RECORDS PROVIDED =>

========

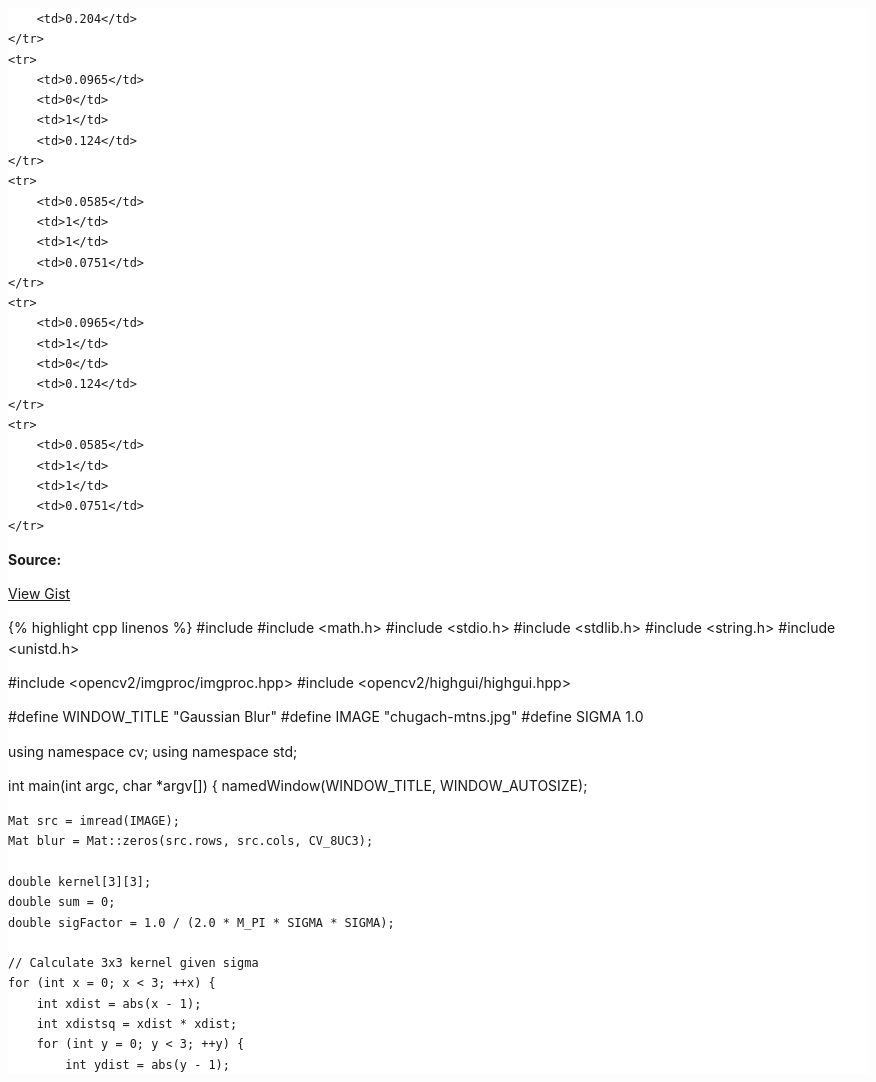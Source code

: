        <td>0.204</td>
    </tr>
    <tr>
        <td>0.0965</td>
        <td>0</td>
        <td>1</td>
        <td>0.124</td>
    </tr>
    <tr>
        <td>0.0585</td>
        <td>1</td>
        <td>1</td>
        <td>0.0751</td>
    </tr>
    <tr>
        <td>0.0965</td>
        <td>1</td>
        <td>0</td>
        <td>0.124</td>
    </tr>
    <tr>
        <td>0.0585</td>
        <td>1</td>
        <td>1</td>
        <td>0.0751</td>
    </tr>
</table>

**Source:**

[View Gist](https://gist.githubusercontent.com/richard-to/10019190/raw/f95c0d822ae0a8f47ffb8b3727843e1cfd0b2671/gaussian_blur.cpp)

{% highlight cpp linenos %}
#include <iostream>
#include <math.h>
#include <stdio.h>
#include <stdlib.h>
#include <string.h>
#include <unistd.h>

#include <opencv2/imgproc/imgproc.hpp>
#include <opencv2/highgui/highgui.hpp>

#define WINDOW_TITLE "Gaussian Blur"
#define IMAGE "chugach-mtns.jpg"
#define SIGMA 1.0

using namespace cv;
using namespace std;

int main(int argc, char *argv[])
{
    namedWindow(WINDOW_TITLE, WINDOW_AUTOSIZE);    
    
    Mat src = imread(IMAGE);
    Mat blur = Mat::zeros(src.rows, src.cols, CV_8UC3);

    double kernel[3][3];
    double sum = 0;
    double sigFactor = 1.0 / (2.0 * M_PI * SIGMA * SIGMA);

    // Calculate 3x3 kernel given sigma
    for (int x = 0; x < 3; ++x) {
        int xdist = abs(x - 1);
        int xdistsq = xdist * xdist;
        for (int y = 0; y < 3; ++y) {
            int ydist = abs(y - 1);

========

Note every line of the records that holds the word "using", and copy it.

OUTPUT FOR THIS EXERCISE =>
using namespace cv;
using namespace std;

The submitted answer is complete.